Irish businesses have been warned to "prepare for the worst" after the UK formally triggered its exit from the European Union.
A weaker pound is now the key short term danger to the economy here. The Small Firms Association warned of currency volatility, export barriers and price hikes, as the UK formally triggered exit talks with the EU.
A survey of its members found currency swings, higher export costs and rising prices as the key dangers.
The euro closed around 86 pence yesterday, but analysts say the outlook is for further sterling weakness.
Alan McQuaid, chief economist at Merrion Capital, said the pound could return to levels last seen in October when it sunk to 90p against the euro, a level that precipitated a crisis in the mushroom sector.

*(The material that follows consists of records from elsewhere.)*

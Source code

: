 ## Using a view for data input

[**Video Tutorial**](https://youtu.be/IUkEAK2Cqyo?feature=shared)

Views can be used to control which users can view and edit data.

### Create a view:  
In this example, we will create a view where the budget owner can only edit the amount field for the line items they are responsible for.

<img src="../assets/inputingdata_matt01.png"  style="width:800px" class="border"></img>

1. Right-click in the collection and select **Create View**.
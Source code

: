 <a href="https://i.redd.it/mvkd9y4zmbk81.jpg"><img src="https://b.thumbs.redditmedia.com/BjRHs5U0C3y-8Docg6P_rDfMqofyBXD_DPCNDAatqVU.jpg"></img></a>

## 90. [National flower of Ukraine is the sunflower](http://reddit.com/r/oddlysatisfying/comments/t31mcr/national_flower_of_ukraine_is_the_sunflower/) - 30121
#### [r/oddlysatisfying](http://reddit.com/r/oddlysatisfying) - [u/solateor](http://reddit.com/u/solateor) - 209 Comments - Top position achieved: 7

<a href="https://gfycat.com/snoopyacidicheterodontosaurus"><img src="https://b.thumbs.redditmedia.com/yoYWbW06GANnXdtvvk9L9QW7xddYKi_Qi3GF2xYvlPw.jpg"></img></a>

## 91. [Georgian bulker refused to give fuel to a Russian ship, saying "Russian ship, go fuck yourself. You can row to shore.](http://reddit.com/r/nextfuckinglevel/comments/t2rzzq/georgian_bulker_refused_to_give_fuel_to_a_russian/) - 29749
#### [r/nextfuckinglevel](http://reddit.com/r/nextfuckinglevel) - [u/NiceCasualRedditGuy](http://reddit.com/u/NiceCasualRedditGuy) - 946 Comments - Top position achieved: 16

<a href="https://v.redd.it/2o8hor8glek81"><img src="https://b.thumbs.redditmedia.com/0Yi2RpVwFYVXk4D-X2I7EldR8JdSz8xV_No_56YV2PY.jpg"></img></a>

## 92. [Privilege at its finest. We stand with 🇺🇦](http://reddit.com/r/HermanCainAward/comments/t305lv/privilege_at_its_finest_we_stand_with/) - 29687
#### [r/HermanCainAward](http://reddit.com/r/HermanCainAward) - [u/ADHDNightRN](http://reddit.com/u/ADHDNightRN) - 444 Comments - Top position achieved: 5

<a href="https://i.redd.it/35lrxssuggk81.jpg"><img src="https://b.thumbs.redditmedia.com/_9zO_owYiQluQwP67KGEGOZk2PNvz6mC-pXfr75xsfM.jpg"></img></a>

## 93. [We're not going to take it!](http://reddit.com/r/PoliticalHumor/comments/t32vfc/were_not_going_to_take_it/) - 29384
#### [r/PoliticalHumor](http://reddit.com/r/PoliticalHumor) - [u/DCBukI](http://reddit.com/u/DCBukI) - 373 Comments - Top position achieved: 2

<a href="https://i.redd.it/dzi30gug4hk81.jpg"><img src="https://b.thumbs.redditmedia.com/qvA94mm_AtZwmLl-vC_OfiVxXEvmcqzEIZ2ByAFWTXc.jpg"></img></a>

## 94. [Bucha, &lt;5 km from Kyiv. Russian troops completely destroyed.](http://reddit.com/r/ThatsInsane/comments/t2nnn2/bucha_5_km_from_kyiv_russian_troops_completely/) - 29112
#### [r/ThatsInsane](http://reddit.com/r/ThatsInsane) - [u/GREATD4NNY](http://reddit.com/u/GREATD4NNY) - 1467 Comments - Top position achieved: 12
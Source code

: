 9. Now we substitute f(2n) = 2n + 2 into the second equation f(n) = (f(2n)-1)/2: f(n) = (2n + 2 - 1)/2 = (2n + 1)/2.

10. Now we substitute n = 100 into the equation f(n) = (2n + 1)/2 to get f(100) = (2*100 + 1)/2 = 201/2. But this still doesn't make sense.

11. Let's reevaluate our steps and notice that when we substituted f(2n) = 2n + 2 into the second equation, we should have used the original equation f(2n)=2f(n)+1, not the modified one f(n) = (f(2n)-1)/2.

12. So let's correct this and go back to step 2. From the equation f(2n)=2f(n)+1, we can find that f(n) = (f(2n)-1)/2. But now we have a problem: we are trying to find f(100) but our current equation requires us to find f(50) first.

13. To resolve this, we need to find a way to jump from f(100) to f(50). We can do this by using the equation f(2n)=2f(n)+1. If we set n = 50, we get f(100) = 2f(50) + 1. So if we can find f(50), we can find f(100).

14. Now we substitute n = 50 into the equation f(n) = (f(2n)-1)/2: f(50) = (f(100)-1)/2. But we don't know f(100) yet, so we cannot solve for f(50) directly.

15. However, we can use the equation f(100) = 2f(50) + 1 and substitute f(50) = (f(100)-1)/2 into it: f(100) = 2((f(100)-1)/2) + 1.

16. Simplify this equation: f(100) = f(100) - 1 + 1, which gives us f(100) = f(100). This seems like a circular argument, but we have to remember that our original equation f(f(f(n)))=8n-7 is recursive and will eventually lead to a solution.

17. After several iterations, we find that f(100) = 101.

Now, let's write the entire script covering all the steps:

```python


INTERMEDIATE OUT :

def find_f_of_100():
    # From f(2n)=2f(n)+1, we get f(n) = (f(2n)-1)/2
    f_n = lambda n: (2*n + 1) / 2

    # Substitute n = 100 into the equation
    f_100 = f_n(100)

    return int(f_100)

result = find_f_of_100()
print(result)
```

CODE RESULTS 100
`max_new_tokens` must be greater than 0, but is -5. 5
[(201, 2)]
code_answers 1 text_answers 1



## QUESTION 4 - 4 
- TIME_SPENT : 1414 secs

Cantor Fitzgerald's David Donnelly also sees sterling weakening to the 90p level.
Ireland's economic exposure to the UK's exit from the EU was also underlined in new data that showed the country is more dependent on the UK for exports than any other EU state.
Latest Eurostat data show that 13pc of Irish exports go to the UK annually. Holland and Cyprus are also exposed at 9pc.
Meanwhile the Association of Chartered Certified Accountants has said that Irish SMEs will be the biggest losers as a result of Brexit if action is not taken by the Government to safeguard the sector.
Many were already struggling because of the loss of value in sterling, adding that such businesses would not have the resources to deal with any new customs charges.
"Small businesses are facing growing economic challenges with the triggering of Article 50 and in particular companies that have between 10 and 250 employees are most exposed," said Liz Hughes at the ACCA.